Buterin also credits “ice age delay”, an effect of increasing difficulty in finding hashes by mining that will eventually, in theory, lead to no blocks being produced and the Ethereum network “freezing”.

The London fork increased block speed slightly, delaying the tendency of block rate production to fall and block times to rise:

Ethereum Average Block Time

“This”, Buterin explains, “is a ~3% difference in block speed, which explains 3% out of the 9% increase in on-chain gas usage”.

There’s also the question of block contents. Historically most blocks had some empty space because there was theoretically room inside the block, but not enough to accommodate a single transaction. And around 2% of blocks were actually empty, benefitting miners at the expense of the ecosystem.
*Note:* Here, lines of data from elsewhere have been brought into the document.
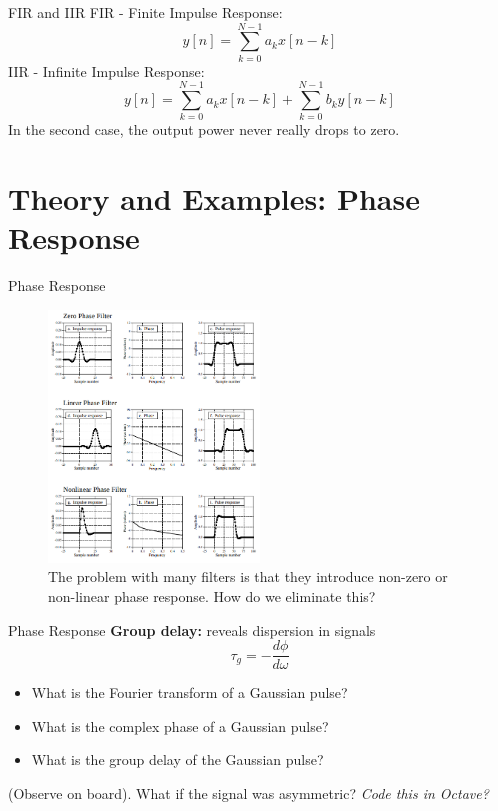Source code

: \documentclass{beamer}
\begin{document}
\begin{frame}[fragile]{FIR and IIR}
FIR - Finite Impulse Response:
\begin{equation}
y[n] = \sum_{k=0}^{N-1} a_k x[n-k]
\end{equation}
IIR - Infinite Impulse Response:
\begin{equation}
y[n] = \sum_{k=0}^{N-1} a_k x[n-k] + \sum_{k=0}^{N-1} b_k y[n-k]
\end{equation}
In the second case, the output power never really drops to zero.
\end{frame}

\section{Theory and Examples: Phase Response}

\begin{frame}{Phase Response}
\small
\begin{figure}
\centering
\includegraphics[width=0.5\textwidth]{figures/phase.png}
\caption{\label{fig:phase} The problem with many filters is that they introduce non-zero or non-linear phase response.  How do we eliminate this?}
\end{figure}
\end{frame}

\begin{frame}{Phase Response}
\textbf{Group delay:} reveals dispersion in signals
\begin{equation}
\tau_g = -\frac{d\phi}{d\omega}
\end{equation}
\begin{itemize}
\item What is the Fourier transform of a Gaussian pulse?
\item What is the complex phase of a Gaussian pulse?
\item What is the group delay of the Gaussian pulse?
\end{itemize}
(Observe on board). What if the signal was asymmetric? \textit{Code this in Octave?}
\end{frame}
\end{document}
Consequently, not all potential gas per block was actually used. One of the effects of London has been to make block size elastic, meaning there are no longer “gaps” too small to fit a transaction into.

Consequently, blocks now typically use slightly more gas per block — around 3% more, on average, explaining another third of the post-London gas use rise.

Finally, there’s some fine-tuning to be done to dial 1559 in. The mathematics that underlie 1559’s fee calculations are complex in action, and further complicated by the fact that block fullness necessarily varies between blocks. Buterin explains this in some detail, but the upshot is that per-block usage is on average about 1.5 percentage points higher than would be required to keep base fees level. One potential fix would be to adjust the base fee calculation, though the move to Eth2 is currently running on a testnet and will be deployed to the mainnet sometime around the end of this year, meaning there’s little time to “fix” 1559 before Ethereum’s mode of operation fundamentally changes.